そのような数理的な興味は持たないとしても、地形の自動生成はそれ自体が魅力的な機能である。ゲームのマップ(地形データ)は、整数の座標でいえば1024×1024の分解能の平面に、高さの値を持たせたものである。地形の自動生成は関数のはずだから、計算量が増えることなくいくらでも細かい分解能で地形データを生成できると期待される。将来のバージョンでマップの分解能が高くなった時もそのまま使えるものになっているだろう。

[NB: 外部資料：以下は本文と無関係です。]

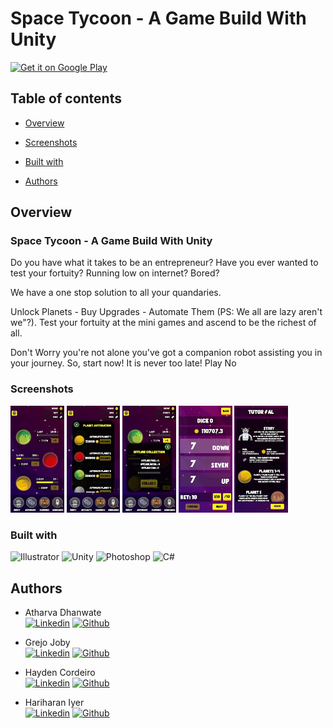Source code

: # Space Tycoon - A Game Build With Unity
<a href='https://play.google.com/store/apps/details?id=com.Teknack.SpaceTycoon'><img alt='Get it on Google Play' src='https://play.google.com/intl/en_us/badges/static/images/badges/en_badge_web_generic.png' width="200"/></a>
## Table of contents

- [Overview](#overview)
- [Screenshots](#screenshots)

- [Built with](#built-with)

- [Authors](#authors)


## Overview

### Space Tycoon - A Game Build With Unity
Do you have what it takes to be an entrepreneur?
Have you ever wanted to test your fortuity?
Running low on internet? Bored?

We have a one stop solution to all your quandaries.

Unlock Planets - Buy Upgrades - Automate Them (PS: We all are lazy aren't we"?).
Test your fortuity at the mini games and ascend to be the richest of all.

Don't Worry you're not alone you've got a companion robot assisting you in your journey.
So, start now! It is never too late! Play No


### Screenshots

<img src="./screenshots/1.png" width="17%"  /> <img src="./screenshots/2.png" width="17%"  />
<img src="./screenshots/3.png" width="17%"  /> <img src="./screenshots/4.png" width="17%"  />
<img src="./screenshots/5.png" width="17%"  /> 
### Built with
![Illustrator](https://img.shields.io/badge/adobeillustrator-%23FF9A00.svg?style=for-the-badge&logo=adobeillustrator&logoColor=white)
![Unity](https://img.shields.io/badge/Unity-100000?style=for-the-badge&logo=unity&logoColor=white)
![Photoshop](https://img.shields.io/badge/adobephotoshop-%2331A8FF.svg?style=for-the-badge&logo=adobephotoshop&logoColor=white)
![C#](https://img.shields.io/badge/c%23-%23239120.svg?style=for-the-badge&logo=c-sharp&logoColor=white)

## Authors

 - Atharva Dhanwate   
 [![Linkedin](https://img.shields.io/badge/LinkedIn-0077B5?style=for-the-badge&logo=linkedin&logoColor=white)](https://www.linkedin.com/in/atharva-dhanvate-156254170)
 [![Github](https://img.shields.io/badge/GitHub-100000?style=for-the-badge&logo=github&logoColor=white)](https://github.com/anonymous-baaka)  

 - Grejo Joby   
 [![Linkedin](https://img.shields.io/badge/LinkedIn-0077B5?style=for-the-badge&logo=linkedin&logoColor=white)](https://www.linkedin.com/in/grejojoby/)
 [![Github](https://img.shields.io/badge/GitHub-100000?style=for-the-badge&logo=github&logoColor=white)](https://github.com/grejojoby) 

 - Hayden Cordeiro   
 [![Linkedin](https://img.shields.io/badge/LinkedIn-0077B5?style=for-the-badge&logo=linkedin&logoColor=white)](https://www.linkedin.com/in/haydencordeiro/)
 [![Github](https://img.shields.io/badge/GitHub-100000?style=for-the-badge&logo=github&logoColor=white)](https://github.com/haydencordeiro)  

 - Hariharan Iyer  
 [![Linkedin](https://img.shields.io/badge/LinkedIn-0077B5?style=for-the-badge&logo=linkedin&logoColor=white)](https://www.linkedin.com/in/iyerhari9999/)
 [![Github](https://img.shields.io/badge/GitHub-100000?style=for-the-badge&logo=github&logoColor=white)](https://github.com/IyerHari9999)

一般的なプログラムを念頭にしていえば、地形の自動生成のプログラムは、地形を生成する数式と乱数を決定する処理(モデリング)と、それを使って有限の解像度のハイトマップを得る処理(ラスタライズ)の2段階になっているはずである。この2つを明示的に分ける(処理を抽象化・一般化する)と、“ワンランク上の気の利いたプログラム”に進化することができる。数式と乱数を一意に決める「シード」や「ハッシュ」の短い文字列を表示する機能をつければ、これをコピペするだけで地形データを共有できるようになる。地形を生成する数式に代入する座標を回転させる機能をつければ、地形仮生成を実行して生成した地形を、任意の向きに回転させたハイトマップとして書き出すといった柔軟なことができるようになる。マップとして使用するよりも少し広い範囲の地形を生成したり、拡大・縮小ができるようにするのも容易だろう。反転(鏡像)や、遠近感の強調(プロジェクターの台形補正や魚眼レンズのような変形)も可能だ。しかし、ビットマップにしてしまってからでは、何をしても汚くなるだけだ。こうした操作を、有限の解像度のハイトマップに書き下してしまう前にできるようにするというところが肝である。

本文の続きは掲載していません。